EXCLUSIVE: A new proposal from the studios to try to end the 113-day-old SAG-AFTRA strike has just been delivered to the guild.
The actors guild and the AMPTP have set further negotiations for this weekend, we hear, with studio CEOs expected to participate directly. Anticipation that this could mean a new three-year contract is at hand within the next 48 hours should be “dialed down,” a well-positioned guild source said Friday, as SAG-AFTRA brass must fully review the document before even getting back to the bargaining table.
The latest developments come at the end of a tense week that saw the tone of talks shift toward pessimism as SAG-AFTRA awaited a formal response to its most recent counters. A studio insider late tonight dismissed the anxiety and said the extended time was simply a matter of the powers-that-be wanting to put a full package on the table before the guild.
“We’re going to make them an offer, then we’ll see where we all go from there,” an exec close to talks said late this afternoon.
The new proposal also comes amid leaks and rumors ricocheting around town earlier Friday that the studios are on a tight deadline for a deal to save the rest of the TV season and the 2024 film schedule.
With “fluid” replaced by “cautious optimism” as the new drumbeat for contract talks over the past several days, the insider pointed out the “urgency” to find a resolution. At the same time, individuals with knowledge of events add that any notion of the latest proposal being the best and final offer from the AMPTP is “really premature,” as one put it.
In the lead-pp to the studios proposal getting to SAG-AFTRA, there were also conversations between the sides today and Thursday. As one adamant insider insisted, “they’re all back-channeling.”
Although Deadline exclusively reported that the two sides did not meet Thursday, in fact SAG-AFTRA and AMPTP reps did have a conversation later that night. However, despite the guild making known its frustrations with the studios’ elongated response time, that communication did not result in a formal reply from the studios to either the guild’s latest AI proposal of more than two days ago, or the “comprehensive counter” of six days ago.
The two sides have been in a renewed round of talks since October 24, both in-person and virtually.

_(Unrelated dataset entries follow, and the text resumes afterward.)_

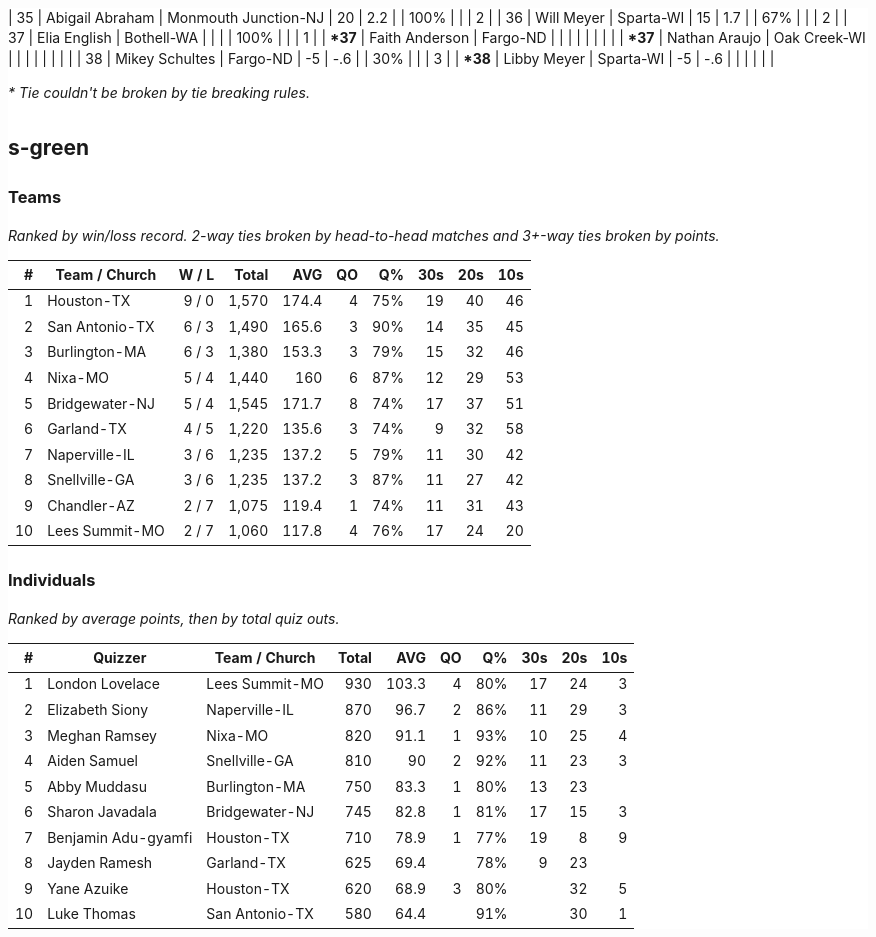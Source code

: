 | 35 | Abigail Abraham | Monmouth Junction-NJ | 20 | 2.2 |  | 100% |  |  | 2 |
| 36 | Will Meyer | Sparta-WI | 15 | 1.7 |  | 67% |  |  | 2 |
| 37 | Elia English | Bothell-WA |  |  |  | 100% |  |  | 1 |
| **\*37** | Faith Anderson | Fargo-ND |  |  |  |  |  |  |  |
| **\*37** | Nathan Araujo | Oak Creek-WI |  |  |  |  |  |  |  |
| 38 | Mikey Schultes | Fargo-ND | -5 | -.6 |  | 30% |  |  | 3 |
| **\*38** | Libby Meyer | Sparta-WI | -5 | -.6 |  |  |  |  |  |

*\* Tie couldn't be broken by tie breaking rules.*
## s-green
### Teams

*Ranked by win/loss record. 2-way ties broken by head-to-head matches and 3+-way ties broken by points.*

| # | Team / Church | W / L | Total | AVG | QO | Q% | 30s | 20s | 10s |
|--:|---|--:|--:|--:|--:|--:|--:|--:|--:|
| 1 | Houston-TX | 9 / 0 | 1,570 | 174.4 | 4 | 75% | 19 | 40 | 46 |
| 2 | San Antonio-TX | 6 / 3 | 1,490 | 165.6 | 3 | 90% | 14 | 35 | 45 |
| 3 | Burlington-MA | 6 / 3 | 1,380 | 153.3 | 3 | 79% | 15 | 32 | 46 |
| 4 | Nixa-MO | 5 / 4 | 1,440 | 160 | 6 | 87% | 12 | 29 | 53 |
| 5 | Bridgewater-NJ | 5 / 4 | 1,545 | 171.7 | 8 | 74% | 17 | 37 | 51 |
| 6 | Garland-TX | 4 / 5 | 1,220 | 135.6 | 3 | 74% | 9 | 32 | 58 |
| 7 | Naperville-IL | 3 / 6 | 1,235 | 137.2 | 5 | 79% | 11 | 30 | 42 |
| 8 | Snellville-GA | 3 / 6 | 1,235 | 137.2 | 3 | 87% | 11 | 27 | 42 |
| 9 | Chandler-AZ | 2 / 7 | 1,075 | 119.4 | 1 | 74% | 11 | 31 | 43 |
| 10 | Lees Summit-MO | 2 / 7 | 1,060 | 117.8 | 4 | 76% | 17 | 24 | 20 |

### Individuals

*Ranked by average points, then by total quiz outs.*

| # | Quizzer | Team / Church | Total | AVG | QO | Q% | 30s | 20s | 10s |
|--:|---|---|--:|--:|--:|--:|--:|--:|--:|
| 1 | London Lovelace | Lees Summit-MO | 930 | 103.3 | 4 | 80% | 17 | 24 | 3 |
| 2 | Elizabeth Siony | Naperville-IL | 870 | 96.7 | 2 | 86% | 11 | 29 | 3 |
| 3 | Meghan Ramsey | Nixa-MO | 820 | 91.1 | 1 | 93% | 10 | 25 | 4 |
| 4 | Aiden Samuel | Snellville-GA | 810 | 90 | 2 | 92% | 11 | 23 | 3 |
| 5 | Abby Muddasu | Burlington-MA | 750 | 83.3 | 1 | 80% | 13 | 23 |  |
| 6 | Sharon Javadala | Bridgewater-NJ | 745 | 82.8 | 1 | 81% | 17 | 15 | 3 |
| 7 | Benjamin Adu-gyamfi | Houston-TX | 710 | 78.9 | 1 | 77% | 19 | 8 | 9 |
| 8 | Jayden Ramesh | Garland-TX | 625 | 69.4 |  | 78% | 9 | 23 |  |
| 9 | Yane Azuike | Houston-TX | 620 | 68.9 | 3 | 80% |  | 32 | 5 |
| 10 | Luke Thomas | San Antonio-TX | 580 | 64.4 |  | 91% |  | 30 | 1 |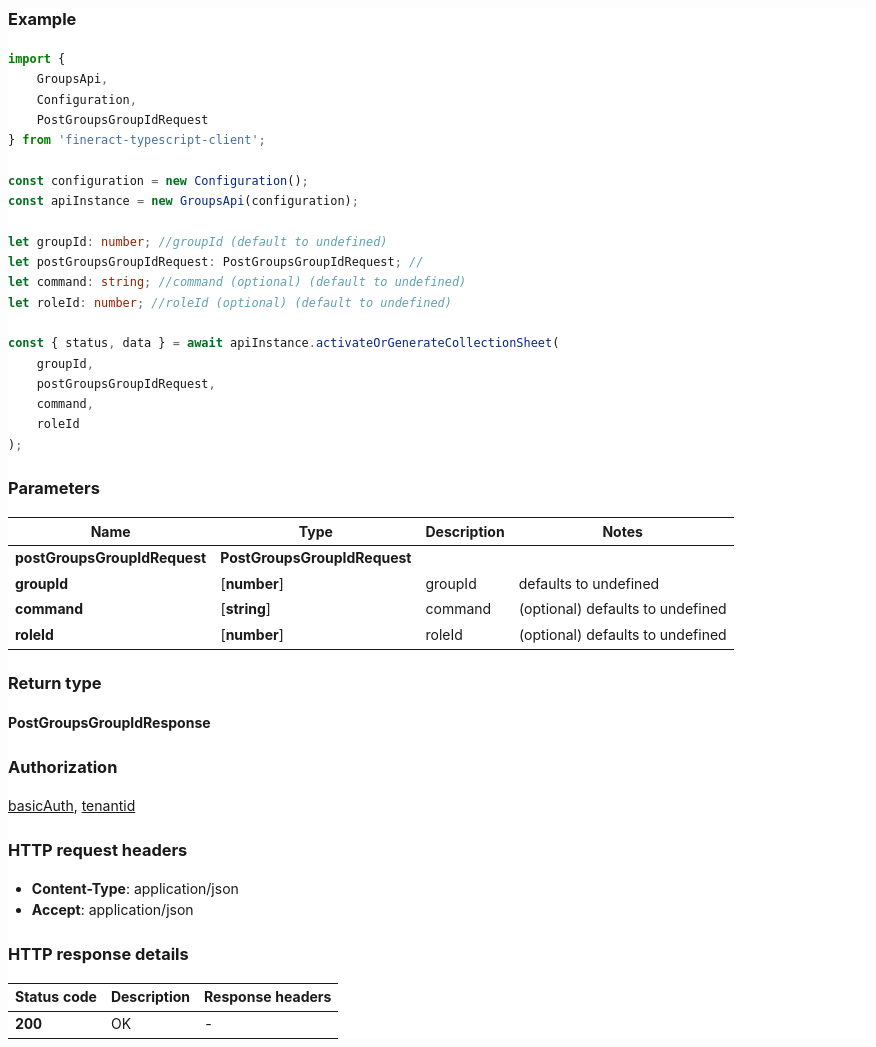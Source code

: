 ### Example

```typescript
import {
    GroupsApi,
    Configuration,
    PostGroupsGroupIdRequest
} from 'fineract-typescript-client';

const configuration = new Configuration();
const apiInstance = new GroupsApi(configuration);

let groupId: number; //groupId (default to undefined)
let postGroupsGroupIdRequest: PostGroupsGroupIdRequest; //
let command: string; //command (optional) (default to undefined)
let roleId: number; //roleId (optional) (default to undefined)

const { status, data } = await apiInstance.activateOrGenerateCollectionSheet(
    groupId,
    postGroupsGroupIdRequest,
    command,
    roleId
);
```

### Parameters

|Name | Type | Description  | Notes|
|------------- | ------------- | ------------- | -------------|
| **postGroupsGroupIdRequest** | **PostGroupsGroupIdRequest**|  | |
| **groupId** | [**number**] | groupId | defaults to undefined|
| **command** | [**string**] | command | (optional) defaults to undefined|
| **roleId** | [**number**] | roleId | (optional) defaults to undefined|


### Return type

**PostGroupsGroupIdResponse**

### Authorization

[basicAuth](../README.md#basicAuth), [tenantid](../README.md#tenantid)

### HTTP request headers

 - **Content-Type**: application/json
 - **Accept**: application/json


### HTTP response details
| Status code | Description | Response headers |
|-------------|-------------|------------------|
|**200** | OK |  -  |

As they were for the final and successful sessions with the WGA back in September, NBCUniversal’s Donna Langley, Disney’s Bob Iger, Warner Bros Discovery’s David Zaslav and Netflix’s Ted Sarandos have been participating in this round of discussions with SAG-AFTRA to varying degrees. The CEOs Gang of Four have been deeply involved in crafting the response to SAG-AFTRA’s proposals and are expected to be further involced either in person or virtual with guild president Fran Drescher, chief negotiator Duncan Crabtree-Ireland and others for at least the start of more talks over the next few days
At the same time, similar to what we saw with the WGA when that guild was on strike there has been a constant sniping and whispering campaign against the SAG-AFTRA leadership from the other side. Additionally, the perception within the guild is the AMPTP have employed a divide and conquer tactic between leadership and members — moves that seem to have been dramatically unsuccessful thus far.
One executive source tells us there is a demand by SAG-AFTRA for stunt men and stunt women to have the ability to decide what their digital stunt doubles look like. That’s “a decision typically made by directors” per one insider, adding it’s simply out of the guild’s jurisdiction. Another studio source tells us that there are asks by the actors guild to limit the number of digital extras that can be used in a given scene at any one time. One consequence of this would be to retain more real-life actors on screen in the background.
On one level, the studios’ delay in responding to SAG-AFTRA’s counter and AI proposal was a bit of headscratcher as the conglomerates are openly anxious to restart TV and feature production, they tell us.
There have been whispers that the New Line horror movie, Stephen King’s Salem’s Lot, is headed to the Max streaming service after the pic was pulled from its post-Labor Day 2022 theatrical release. That would be a first for the David Zaslav-led Warner Bros Discovery, which has sworn not to engage in the old administration’s tactic of direct-to-streaming movies. “Max really needs content for next year,” said one industry source about the scarcity of product the streamer is facing. Ditto for the theatrical schedule. The moving of three big tentpoles — Mission: Impossible 8, Disney/Pixar’s Elio, and Disney’s Snow White — to 2025 could result in an estimated $1.5 billion hit to next year’s box office returns.
On Thursday during Paramount Global’s quarterly earnings call, shareholders were informed that the company took a $60 million hit in “strike-related idle costs.” CEO Bob Bakish on the call noted that the studio’s 2024 theatrical film schedule was shaken up and that “the scripted side of TV is still strike impacted.”
That’s small change compared to what California and entertainment workers are experiencing in the fallout of labor unrest. The state’s economy has lost an estimated $6.5 billion due to the WGA and SAG-AFTRA strikes shutting vast majority of production down. The entertainment industry has seen north of 45,000 jobs lost since the scribes went on strike in early May and the actors guild hit the picket lines in mid-July.